Collected data

Start of Block

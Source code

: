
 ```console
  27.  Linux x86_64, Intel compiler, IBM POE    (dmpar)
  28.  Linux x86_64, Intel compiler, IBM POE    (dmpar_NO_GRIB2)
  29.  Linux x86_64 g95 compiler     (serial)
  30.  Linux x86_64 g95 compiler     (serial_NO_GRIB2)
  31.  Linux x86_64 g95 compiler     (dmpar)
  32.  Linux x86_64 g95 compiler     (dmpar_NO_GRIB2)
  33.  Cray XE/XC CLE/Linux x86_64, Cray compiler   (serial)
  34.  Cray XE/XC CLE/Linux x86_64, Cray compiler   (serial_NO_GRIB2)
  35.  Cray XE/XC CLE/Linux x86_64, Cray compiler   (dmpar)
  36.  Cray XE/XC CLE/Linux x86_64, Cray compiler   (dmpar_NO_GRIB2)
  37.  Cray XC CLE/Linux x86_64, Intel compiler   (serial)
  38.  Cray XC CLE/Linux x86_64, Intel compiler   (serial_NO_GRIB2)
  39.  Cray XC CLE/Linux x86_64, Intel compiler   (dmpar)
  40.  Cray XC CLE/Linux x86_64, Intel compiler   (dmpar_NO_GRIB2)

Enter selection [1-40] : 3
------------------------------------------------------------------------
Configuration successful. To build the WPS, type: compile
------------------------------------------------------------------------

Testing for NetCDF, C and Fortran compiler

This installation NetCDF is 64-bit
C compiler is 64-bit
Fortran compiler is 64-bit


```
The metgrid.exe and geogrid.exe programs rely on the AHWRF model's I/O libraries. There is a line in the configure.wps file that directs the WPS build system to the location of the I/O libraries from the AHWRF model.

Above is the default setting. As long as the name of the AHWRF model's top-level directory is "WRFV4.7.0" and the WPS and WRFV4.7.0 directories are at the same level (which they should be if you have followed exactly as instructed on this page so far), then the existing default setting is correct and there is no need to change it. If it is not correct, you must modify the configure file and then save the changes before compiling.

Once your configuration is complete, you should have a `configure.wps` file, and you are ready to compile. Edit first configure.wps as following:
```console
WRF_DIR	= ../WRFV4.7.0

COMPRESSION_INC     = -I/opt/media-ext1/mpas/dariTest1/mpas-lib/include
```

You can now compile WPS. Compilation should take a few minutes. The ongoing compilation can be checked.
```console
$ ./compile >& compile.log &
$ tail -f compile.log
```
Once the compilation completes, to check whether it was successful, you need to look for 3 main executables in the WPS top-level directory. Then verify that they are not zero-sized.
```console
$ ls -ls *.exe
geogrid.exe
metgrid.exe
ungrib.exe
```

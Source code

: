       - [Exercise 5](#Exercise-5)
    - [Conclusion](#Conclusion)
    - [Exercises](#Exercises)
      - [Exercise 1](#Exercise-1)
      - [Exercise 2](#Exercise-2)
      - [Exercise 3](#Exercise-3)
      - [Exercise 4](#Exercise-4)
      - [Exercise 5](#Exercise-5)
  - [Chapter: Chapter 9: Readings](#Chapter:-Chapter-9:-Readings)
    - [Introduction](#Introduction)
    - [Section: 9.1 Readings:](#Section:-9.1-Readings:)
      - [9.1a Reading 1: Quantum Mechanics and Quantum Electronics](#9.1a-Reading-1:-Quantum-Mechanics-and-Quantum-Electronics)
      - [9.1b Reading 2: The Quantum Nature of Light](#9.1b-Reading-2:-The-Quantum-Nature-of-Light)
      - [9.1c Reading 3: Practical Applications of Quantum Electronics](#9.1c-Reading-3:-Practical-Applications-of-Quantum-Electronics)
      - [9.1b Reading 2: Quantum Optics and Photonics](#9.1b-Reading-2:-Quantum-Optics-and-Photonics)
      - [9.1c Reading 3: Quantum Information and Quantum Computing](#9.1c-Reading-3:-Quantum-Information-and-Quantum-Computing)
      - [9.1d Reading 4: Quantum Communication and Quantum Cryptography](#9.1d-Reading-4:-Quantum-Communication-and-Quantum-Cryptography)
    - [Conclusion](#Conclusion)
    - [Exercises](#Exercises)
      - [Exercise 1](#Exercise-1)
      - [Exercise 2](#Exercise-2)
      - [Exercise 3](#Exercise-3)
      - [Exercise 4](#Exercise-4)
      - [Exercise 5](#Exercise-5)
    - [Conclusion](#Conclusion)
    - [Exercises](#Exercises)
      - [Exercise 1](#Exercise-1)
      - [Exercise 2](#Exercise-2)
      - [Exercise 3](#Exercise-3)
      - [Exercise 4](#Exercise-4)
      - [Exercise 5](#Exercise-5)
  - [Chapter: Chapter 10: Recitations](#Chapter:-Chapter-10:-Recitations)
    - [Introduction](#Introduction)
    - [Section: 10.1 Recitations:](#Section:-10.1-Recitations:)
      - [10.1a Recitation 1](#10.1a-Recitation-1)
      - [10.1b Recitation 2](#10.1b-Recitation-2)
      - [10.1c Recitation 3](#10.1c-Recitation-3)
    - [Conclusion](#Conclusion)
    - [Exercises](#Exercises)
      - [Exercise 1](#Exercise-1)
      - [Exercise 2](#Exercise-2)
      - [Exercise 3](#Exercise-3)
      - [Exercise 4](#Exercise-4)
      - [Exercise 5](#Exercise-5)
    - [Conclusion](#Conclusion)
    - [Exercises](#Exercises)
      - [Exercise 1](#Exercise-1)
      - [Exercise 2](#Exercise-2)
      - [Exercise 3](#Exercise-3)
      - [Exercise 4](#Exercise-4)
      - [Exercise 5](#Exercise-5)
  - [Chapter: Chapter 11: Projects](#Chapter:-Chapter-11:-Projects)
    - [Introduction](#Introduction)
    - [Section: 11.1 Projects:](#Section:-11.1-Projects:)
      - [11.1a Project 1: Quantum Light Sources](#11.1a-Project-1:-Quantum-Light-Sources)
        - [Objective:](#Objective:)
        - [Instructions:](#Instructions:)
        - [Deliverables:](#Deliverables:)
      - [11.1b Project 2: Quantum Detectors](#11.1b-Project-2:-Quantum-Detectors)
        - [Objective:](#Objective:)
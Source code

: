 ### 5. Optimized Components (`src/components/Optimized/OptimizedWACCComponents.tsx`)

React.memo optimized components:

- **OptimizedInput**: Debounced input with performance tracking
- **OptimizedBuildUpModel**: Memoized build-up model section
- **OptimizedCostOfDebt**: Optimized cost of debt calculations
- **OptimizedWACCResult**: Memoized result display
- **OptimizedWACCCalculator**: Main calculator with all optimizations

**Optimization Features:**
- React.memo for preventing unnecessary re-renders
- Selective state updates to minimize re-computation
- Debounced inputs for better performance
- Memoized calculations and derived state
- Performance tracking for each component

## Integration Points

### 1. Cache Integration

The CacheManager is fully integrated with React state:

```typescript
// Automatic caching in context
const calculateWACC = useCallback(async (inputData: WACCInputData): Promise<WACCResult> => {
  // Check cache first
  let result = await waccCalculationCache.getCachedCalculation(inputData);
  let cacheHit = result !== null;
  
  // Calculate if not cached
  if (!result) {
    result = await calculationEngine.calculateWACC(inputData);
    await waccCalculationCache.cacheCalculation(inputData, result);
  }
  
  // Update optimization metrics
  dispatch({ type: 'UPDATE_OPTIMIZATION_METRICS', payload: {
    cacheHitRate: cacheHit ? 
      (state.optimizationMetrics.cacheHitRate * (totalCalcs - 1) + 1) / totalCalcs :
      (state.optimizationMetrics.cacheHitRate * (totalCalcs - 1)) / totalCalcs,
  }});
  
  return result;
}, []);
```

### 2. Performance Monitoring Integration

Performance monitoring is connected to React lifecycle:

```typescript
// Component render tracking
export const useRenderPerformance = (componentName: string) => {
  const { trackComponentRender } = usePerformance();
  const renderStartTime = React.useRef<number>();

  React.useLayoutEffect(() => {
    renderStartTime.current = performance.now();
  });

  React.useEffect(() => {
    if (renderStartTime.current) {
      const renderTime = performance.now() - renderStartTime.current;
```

End of Block

◆ Assignment: Which lines above include the string "Recitations"? Show them.

◆ Written answer:
  - [Chapter: Chapter 10: Recitations](#Chapter:-Chapter-10:-Recitations)
    - [Section: 10.1 Recitations:](#Section:-10.1-Recitations:)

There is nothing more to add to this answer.